#### [PROBLEM DETAILS]
Reproduce, from the lines below, exactly the stretch that begins at the line containing "Once done, I" and ends at the line containing "You just need", both included.

Records from a collection:

-=-=-=-=-

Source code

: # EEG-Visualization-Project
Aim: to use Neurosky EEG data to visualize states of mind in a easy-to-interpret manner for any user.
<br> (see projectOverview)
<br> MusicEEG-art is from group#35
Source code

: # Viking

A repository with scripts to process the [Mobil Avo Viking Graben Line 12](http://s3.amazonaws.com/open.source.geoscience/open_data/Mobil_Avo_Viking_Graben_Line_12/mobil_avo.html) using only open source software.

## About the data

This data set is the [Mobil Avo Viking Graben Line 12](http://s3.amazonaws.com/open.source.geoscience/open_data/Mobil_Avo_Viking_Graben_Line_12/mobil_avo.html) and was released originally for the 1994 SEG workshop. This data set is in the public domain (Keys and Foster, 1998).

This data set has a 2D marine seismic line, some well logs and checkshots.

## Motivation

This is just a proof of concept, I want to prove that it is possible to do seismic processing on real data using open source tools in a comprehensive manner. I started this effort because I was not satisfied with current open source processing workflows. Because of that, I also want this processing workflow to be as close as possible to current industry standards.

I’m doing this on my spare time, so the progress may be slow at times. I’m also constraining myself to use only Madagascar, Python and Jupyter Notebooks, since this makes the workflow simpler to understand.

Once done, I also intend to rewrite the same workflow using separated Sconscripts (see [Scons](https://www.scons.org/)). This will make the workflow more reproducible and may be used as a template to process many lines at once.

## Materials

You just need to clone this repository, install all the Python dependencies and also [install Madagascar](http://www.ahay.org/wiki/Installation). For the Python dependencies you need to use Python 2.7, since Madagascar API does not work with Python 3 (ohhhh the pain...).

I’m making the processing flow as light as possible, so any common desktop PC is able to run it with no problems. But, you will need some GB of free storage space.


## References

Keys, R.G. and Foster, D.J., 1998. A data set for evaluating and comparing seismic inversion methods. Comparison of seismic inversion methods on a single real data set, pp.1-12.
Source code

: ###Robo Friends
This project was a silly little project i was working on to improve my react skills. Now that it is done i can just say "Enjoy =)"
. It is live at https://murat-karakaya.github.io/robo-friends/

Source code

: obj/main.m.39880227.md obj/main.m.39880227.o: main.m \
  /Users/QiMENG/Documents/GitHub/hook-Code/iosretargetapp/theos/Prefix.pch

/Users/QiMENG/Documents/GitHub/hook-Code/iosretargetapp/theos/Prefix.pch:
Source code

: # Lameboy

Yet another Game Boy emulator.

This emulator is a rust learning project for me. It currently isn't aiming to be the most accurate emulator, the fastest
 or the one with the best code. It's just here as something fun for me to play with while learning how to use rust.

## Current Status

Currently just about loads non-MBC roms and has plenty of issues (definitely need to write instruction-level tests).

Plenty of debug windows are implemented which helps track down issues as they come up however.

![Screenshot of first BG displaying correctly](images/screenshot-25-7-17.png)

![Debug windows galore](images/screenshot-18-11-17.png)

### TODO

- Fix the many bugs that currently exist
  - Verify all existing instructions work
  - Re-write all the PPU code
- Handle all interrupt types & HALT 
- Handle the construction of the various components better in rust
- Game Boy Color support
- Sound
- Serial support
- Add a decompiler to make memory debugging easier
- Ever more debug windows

-=-=-=-=-

#### [ANSWER TO THE EXERCISE]
Once done, I also intend to rewrite the same workflow using separated Sconscripts (see [Scons](https://www.scons.org/)). This will make the workflow more reproducible and may be used as a template to process many lines at once.

## Materials

You just need to clone this repository, install all the Python dependencies and also [install Madagascar](http://www.ahay.org/wiki/Installation). For the Python dependencies you need to use Python 2.7, since Madagascar API does not work with Python 3 (ohhhh the pain...).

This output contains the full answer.